BEGIN Source information

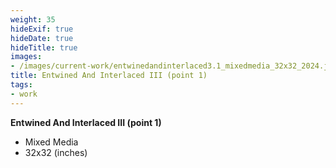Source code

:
 ```yaml
---
weight: 35
hideExif: true
hideDate: true
hideTitle: true
images:
- /images/current-work/entwinedandinterlaced3.1_mixedmedia_32x32_2024.jpg
title: Entwined And Interlaced III (point 1)
tags:
- work
---
```

**Entwined And Interlaced III (point 1)**
- Mixed Media
- 32x32 (inches)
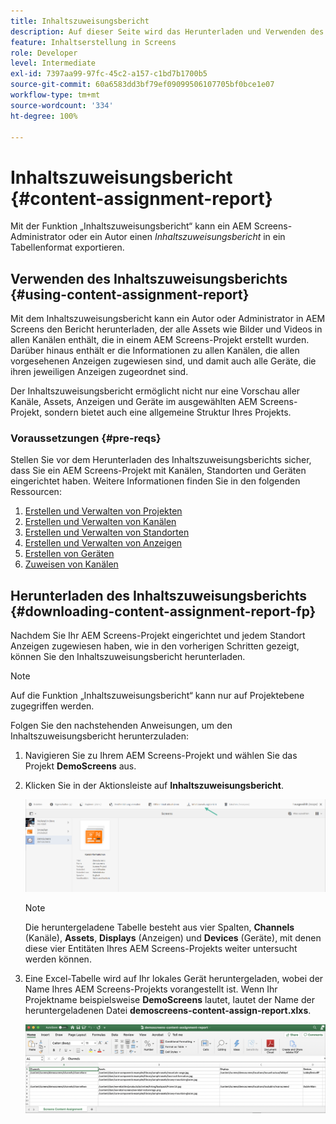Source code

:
 ```yaml
---
title: Inhaltszuweisungsbericht
description: Auf dieser Seite wird das Herunterladen und Verwenden des Inhaltszuweisungsberichts beschrieben.
feature: Inhaltserstellung in Screens
role: Developer
level: Intermediate
exl-id: 7397aa99-97fc-45c2-a157-c1bd7b1700b5
source-git-commit: 60a6583dd3bf79ef09099506107705bf0bce1e07
workflow-type: tm+mt
source-wordcount: '334'
ht-degree: 100%

---
```


# Inhaltszuweisungsbericht {#content-assignment-report}

Mit der Funktion „Inhaltszuweisungsbericht“ kann ein AEM Screens-Administrator oder ein Autor einen *Inhaltszuweisungsbericht* in ein Tabellenformat exportieren.

## Verwenden des Inhaltszuweisungsberichts {#using-content-assignment-report}

Mit dem Inhaltszuweisungsbericht kann ein Autor oder Administrator in AEM Screens den Bericht herunterladen, der alle Assets wie Bilder und Videos in allen Kanälen enthält, die in einem AEM Screens-Projekt erstellt wurden. Darüber hinaus enthält er die Informationen zu allen Kanälen, die allen vorgesehenen Anzeigen zugewiesen sind, und damit auch alle Geräte, die ihren jeweiligen Anzeigen zugeordnet sind.

Der Inhaltszuweisungsbericht ermöglicht nicht nur eine Vorschau aller Kanäle, Assets, Anzeigen und Geräte im ausgewählten AEM Screens-Projekt, sondern bietet auch eine allgemeine Struktur Ihres Projekts.


### Voraussetzungen {#pre-reqs}

Stellen Sie vor dem Herunterladen des Inhaltszuweisungsberichts sicher, dass Sie ein AEM Screens-Projekt mit Kanälen, Standorten und Geräten eingerichtet haben.
Weitere Informationen finden Sie in den folgenden Ressourcen:

1. [Erstellen und Verwalten von Projekten](/help/user-guide/creating-a-screens-project.md)
1. [Erstellen und Verwalten von Kanälen](/help/user-guide/managing-channels.md)
1. [Erstellen und Verwalten von Standorten](/help/user-guide/managing-locations.md)
1. [Erstellen und Verwalten von Anzeigen](/help/user-guide/managing-displays.md)
1. [Erstellen von Geräten](/help/user-guide/managing-devices.md)
1. [Zuweisen von Kanälen](/help/user-guide/channel-assignment-latest-fp.md)


## Herunterladen des Inhaltszuweisungsberichts {#downloading-content-assignment-report-fp}

Nachdem Sie Ihr AEM Screens-Projekt eingerichtet und jedem Standort Anzeigen zugewiesen haben, wie in den vorherigen Schritten gezeigt, können Sie den Inhaltszuweisungsbericht herunterladen.

>[!NOTE]
>Auf die Funktion „Inhaltszuweisungsbericht“ kann nur auf Projektebene zugegriffen werden.

Folgen Sie den nachstehenden Anweisungen, um den Inhaltszuweisungsbericht herunterzuladen:

1. Navigieren Sie zu Ihrem AEM Screens-Projekt und wählen Sie das Projekt **DemoScreens** aus.

1. Klicken Sie in der Aktionsleiste auf **Inhaltszuweisungsbericht**.

   ![image](/help/user-guide/assets/content-assignment-report/can-download.png)

   >[!NOTE]
   >Die heruntergeladene Tabelle besteht aus vier Spalten, **Channels** (Kanäle), **Assets**, **Displays** (Anzeigen) und **Devices** (Geräte), mit denen diese vier Entitäten Ihres AEM Screens-Projekts weiter untersucht werden können.

1. Eine Excel-Tabelle wird auf Ihr lokales Gerät heruntergeladen, wobei der Name Ihres AEM Screens-Projekts vorangestellt ist. Wenn Ihr Projektname beispielsweise **DemoScreens** lautet, lautet der Name der heruntergeladenen Datei **demoscreens-content-assign-report.xlxs**.

   ![image](/help/user-guide/assets/content-assignment-report/car-download1.png)
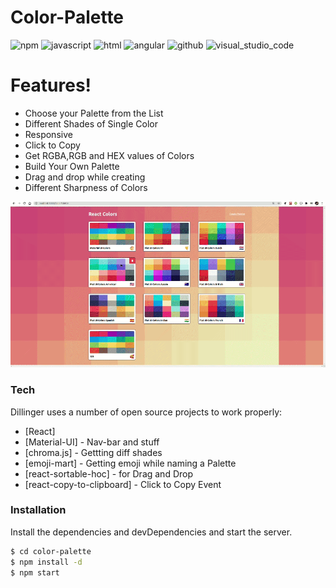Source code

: # Color-Palette

![npm](https://aleen42.github.io/badges/src/npm.svg) ![javascript](https://img.shields.io/badge/%20%20JavaScript-%20%20%20%20688L-f1e05a.svg) ![html](https://img.shields.io/badge/%20%20HTML-%20%20%20%2043L-e34c26.svg)
![angular](https://aleen42.github.io/badges/src/angular.svg)
![github](https://aleen42.github.io/badges/src/github.svg)
![visual_studio_code](https://aleen42.github.io/badges/src/visual_studio_code.svg)

# Features!

  - Choose your Palette from the List
  - Different Shades of Single Color
  - Responsive
  - Click to Copy
  - Get RGBA,RGB and HEX values of Colors
  - Build Your Own Palette
  - Drag and drop while creating
  - Different Sharpness of Colors

![](Sample.gif)

### Tech

Dillinger uses a number of open source projects to work properly:

* [React] 
* [Material-UI] - Nav-bar and stuff
* [chroma.js] -  Gettting diff shades
* [emoji-mart] - Getting emoji while naming a Palette
* [react-sortable-hoc] - for Drag and Drop
* [react-copy-to-clipboard] - Click to Copy Event

### Installation

Install the dependencies and devDependencies and start the server.

```sh
$ cd color-palette
$ npm install -d
$ npm start
```



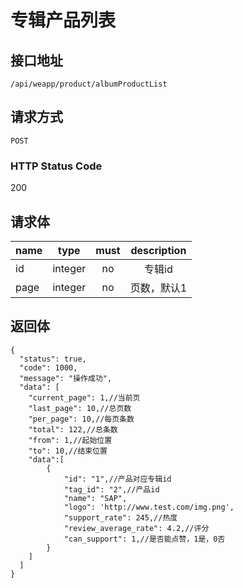 # 专辑产品列表

## 接口地址

`/api/weapp/product/albumProductList`

## 请求方式

`POST`

### HTTP Status Code

200

## 请求体

| name     | type     | must     | description |
|----------|:--------:|:--------:|:--------:|
| id   | integer   | no     | 专辑id |
| page   | integer   | no      | 页数，默认1 |

## 返回体

```json5
{
  "status": true,
  "code": 1000,
  "message": "操作成功",
  "data": [
    "current_page": 1,//当前页
    "last_page": 10,//总页数
    "per_page": 10,//每页条数
    "total": 122,//总条数
    "from": 1,//起始位置
    "to": 10,//结束位置
    "data":[
        {
            "id": "1",//产品对应专辑id
            "tag_id": "2",//产品id
            "name": "SAP",            
            "logo": 'http://www.test.com/img.png',
            "support_rate": 245,//热度
            "review_average_rate": 4.2,//评分
            "can_support": 1,//是否能点赞，1是，0否
        }
    ]
  ]
}
``` 
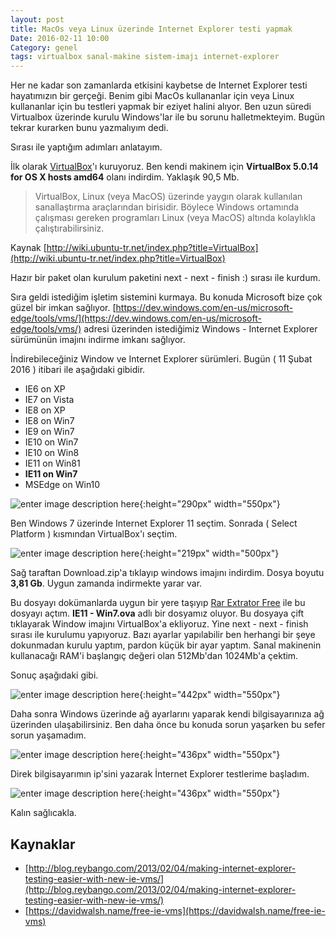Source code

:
 ```yaml
---
layout: post
title: MacOs veya Linux üzerinde Internet Explorer testi yapmak
Date: 2016-02-11 10:00
Category: genel
tags: virtualbox sanal-makine sistem-imajı internet-explorer
---
```



Her ne kadar son zamanlarda etkisini kaybetse de Internet Explorer testi hayatımızın bir gerçeği. Benim gibi MacOs kullananlar için veya Linux kullananlar için bu testleri yapmak bir eziyet halini alıyor. Ben uzun süredi Virtualbox üzerinde kurulu Windows'lar ile bu sorunu halletmekteyim. Bugün tekrar kurarken bunu yazmalıyım dedi. 

Sırası ile yaptığım adımları anlatayım. 

İlk olarak [VirtualBox](https://www.virtualbox.org/wiki/Downloads)'ı kuruyoruz.  Ben kendi makinem için **VirtualBox 5.0.14 for OS X hosts  amd64** olanı indirdim. Yaklaşık 90,5 Mb.

  > VirtualBox, Linux (veya MacOS) üzerinde yaygın olarak kullanılan sanallaştırma araçlarından birisidir. Böylece Windows ortamında çalışması gereken programları Linux (veya MacOS) altında kolaylıkla çalıştırabilirsiniz.

Kaynak [http://wiki.ubuntu-tr.net/index.php?title=VirtualBox](http://wiki.ubuntu-tr.net/index.php?title=VirtualBox)

Hazır bir paket olan kurulum paketini next - next - finish :) sırası ile kurdum. 

Sıra geldi istediğim işletim sistemini kurmaya. Bu konuda Microsoft bize çok güzel bir imkan sağlıyor. [https://dev.windows.com/en-us/microsoft-edge/tools/vms/](https://dev.windows.com/en-us/microsoft-edge/tools/vms/) adresi üzerinden istediğimiz Windows - Internet Explorer sürümünün imajını indirme imkanı sağlıyor.

İndirebileceğiniz Window ve Internet Explorer sürümleri. Bugün ( 11 Şubat 2016 ) itibari ile aşağıdaki gibidir.

 - IE6 on XP
 - IE7 on Vista
 - IE8 on XP
 - IE8 on Win7
 - IE9 on Win7
 - IE10 on Win7
 - IE10 on Win8
 - IE11 on Win81
 - **IE11 on Win7**
 - MSEdge on Win10


![enter image description here](http://fatihhayrioglu.com/images/microsft-imaj.png){:height="290px" width="550px"}

Ben Windows 7 üzerinde Internet Explorer 11 seçtim. Sonrada ( Select Platform ) kısmından VirtualBox'ı seçtim. 

![enter image description here](http://fatihhayrioglu.com/images/microsoft-imaj-2.png){:height="219px" width="500px"}

Sağ taraftan Download.zip'a tıklayıp windows imajını indirdim. Dosya boyutu **3,81 Gb**. Uygun zamanda indirmekte yarar var.

Bu dosyayı dokümanlarda uygun bir yere taşıyıp [Rar Extrator Free](https://itunes.apple.com/tr/app/rar-extractor-free/id646295438?mt=12) ile bu dosyayı açtım. **IE11 - Win7.ova** adlı bir dosyamız oluyor. Bu dosyaya çift tıklayarak Window imajını VirtualBox'a ekliyoruz. Yine next - next - finish sırası ile kurulumu yapıyoruz. Bazı ayarlar yapılabilir ben herhangi bir şeye dokunmadan kurulu yaptım, pardon küçük bir ayar yaptım. Sanal makinenin kullanacağı RAM'i başlangıç değeri olan 512Mb'dan 1024Mb'a çektim.

Sonuç aşağıdaki gibi.

![enter image description here](http://fatihhayrioglu.com/images/virtualbox-ie11.png){:height="442px" width="550px"}

Daha sonra Windows üzerinde ağ ayarlarını yaparak kendi bilgisayarınıza ağ üzerinden ulaşabilirsiniz. Ben daha önce bu konuda sorun yaşarken bu sefer sorun yaşamadım.

![enter image description here](http://fatihhayrioglu.com/images/virtualbox-ie11-acik.png){:height="436px" width="550px"}

Direk bilgisayarımın ip'sini yazarak İnternet Explorer testlerime başladım.

![enter image description here](http://fatihhayrioglu.com/images/ie11-testi.png){:height="436px" width="550px"}

Kalın sağlıcakla.

## Kaynaklar

 - [http://blog.reybango.com/2013/02/04/making-internet-explorer-testing-easier-with-new-ie-vms/](http://blog.reybango.com/2013/02/04/making-internet-explorer-testing-easier-with-new-ie-vms/)
 - [https://davidwalsh.name/free-ie-vms](https://davidwalsh.name/free-ie-vms)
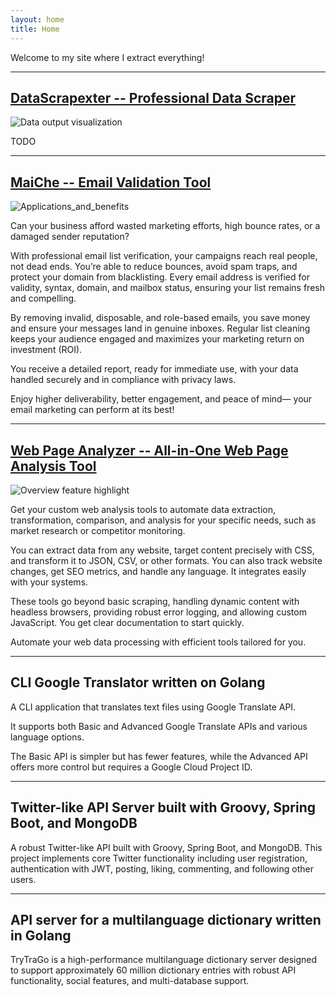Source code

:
 ```yaml
---
layout: home
title: Home
---
```


Welcome to my site where I extract everything!

---

## [DataScrapexter -- Professional Data Scraper](/datascrapexter/)

![Data output visualization](../assets/images/web_scraper/data_output_visualization-1-0768x0512.png)

TODO

---

## [MaiChe -- Email Validation Tool](/maiche/)

![Applications_and_benefits](../assets/images/maiche/applications_and_benefits-0512x0512.png)

Can your business afford wasted marketing efforts, high bounce rates, or a damaged sender reputation? 

With professional email list verification, your campaigns reach real people, not dead ends. You’re able to reduce bounces, avoid spam traps, and protect your domain from blacklisting. Every email address is verified for validity, syntax, domain, and mailbox status, ensuring your list remains fresh and compelling.

By removing invalid, disposable, and role-based emails, you save money and ensure your messages land in genuine inboxes. Regular list cleaning keeps your audience engaged and maximizes your marketing return on investment (ROI).

You receive a detailed report, ready for immediate use, with your data handled securely and in compliance with privacy laws. 

Enjoy higher deliverability, better engagement, and peace of mind— your email marketing can perform at its best!

---

## [Web Page Analyzer -- All-in-One Web Page Analysis Tool](/web_page_analyzer/)

![Overview feature highlight](../assets/images/web_page_analyzer/real_world-use_cases-landscape-0768x0512.png)

Get your custom web analysis tools to automate data extraction, transformation, comparison, and analysis for your specific needs, such as market research or competitor monitoring.

You can extract data from any website, target content precisely with CSS, and transform it to JSON, CSV, or other formats. You can also track website changes, get SEO metrics, and handle any language. It integrates easily with your systems.

These tools go beyond basic scraping, handling dynamic content with headless browsers, providing robust error logging, and allowing custom JavaScript. You get clear documentation to start quickly.

Automate your web data processing with efficient tools tailored for you.

---

## CLI Google Translator written on Golang

A CLI application that translates text files using Google Translate API.

It supports both Basic and Advanced Google Translate APIs and various language options.

The Basic API is simpler but has fewer features, while the Advanced API offers more control but requires a Google Cloud Project ID.

---

## Twitter-like API Server built with Groovy, Spring Boot, and MongoDB

A robust Twitter-like API built with Groovy, Spring Boot, and MongoDB. This project implements core Twitter functionality including user registration, authentication with JWT, posting, liking, commenting, and following other users.

---

## API server for a multilanguage dictionary written in Golang

TryTraGo is a high-performance multilanguage dictionary server designed to support approximately 60 million dictionary entries with robust API functionality, social features, and multi-database support.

END Source information

Only the lines starting at the one that includes "### HTTP Status Code" and ending at the one that includes "Hazır bir paket" should be retyped, exactly, from the records above; no pictures.

**Solution below:**
### HTTP Status Code

200

## 请求体

| name     | type     | must     | description |
|----------|:--------:|:--------:|:--------:|
| id   | integer   | no     | 专辑id |
| page   | integer   | no      | 页数，默认1 |

## 返回体

```json5
{
  "status": true,
  "code": 1000,
  "message": "操作成功",
  "data": [
    "current_page": 1,//当前页
    "last_page": 10,//总页数
    "per_page": 10,//每页条数
    "total": 122,//总条数
    "from": 1,//起始位置
    "to": 10,//结束位置
    "data":[
        {
            "id": "1",//产品对应专辑id
            "tag_id": "2",//产品id
            "name": "SAP",            
            "logo": 'http://www.test.com/img.png',
            "support_rate": 245,//热度
            "review_average_rate": 4.2,//评分
            "can_support": 1,//是否能点赞，1是，0否
        }
    ]
  ]
}
``` 
Source code

:
 ```yaml
---
layout: post
title: MacOs veya Linux üzerinde Internet Explorer testi yapmak
Date: 2016-02-11 10:00
Category: genel
tags: virtualbox sanal-makine sistem-imajı internet-explorer
---
```



Her ne kadar son zamanlarda etkisini kaybetse de Internet Explorer testi hayatımızın bir gerçeği. Benim gibi MacOs kullananlar için veya Linux kullananlar için bu testleri yapmak bir eziyet halini alıyor. Ben uzun süredi Virtualbox üzerinde kurulu Windows'lar ile bu sorunu halletmekteyim. Bugün tekrar kurarken bunu yazmalıyım dedi. 

Sırası ile yaptığım adımları anlatayım. 

İlk olarak [VirtualBox](https://www.virtualbox.org/wiki/Downloads)'ı kuruyoruz.  Ben kendi makinem için **VirtualBox 5.0.14 for OS X hosts  amd64** olanı indirdim. Yaklaşık 90,5 Mb.

  > VirtualBox, Linux (veya MacOS) üzerinde yaygın olarak kullanılan sanallaştırma araçlarından birisidir. Böylece Windows ortamında çalışması gereken programları Linux (veya MacOS) altında kolaylıkla çalıştırabilirsiniz.

Kaynak [http://wiki.ubuntu-tr.net/index.php?title=VirtualBox](http://wiki.ubuntu-tr.net/index.php?title=VirtualBox)

Hazır bir paket olan kurulum paketini next - next - finish :) sırası ile kurdum. 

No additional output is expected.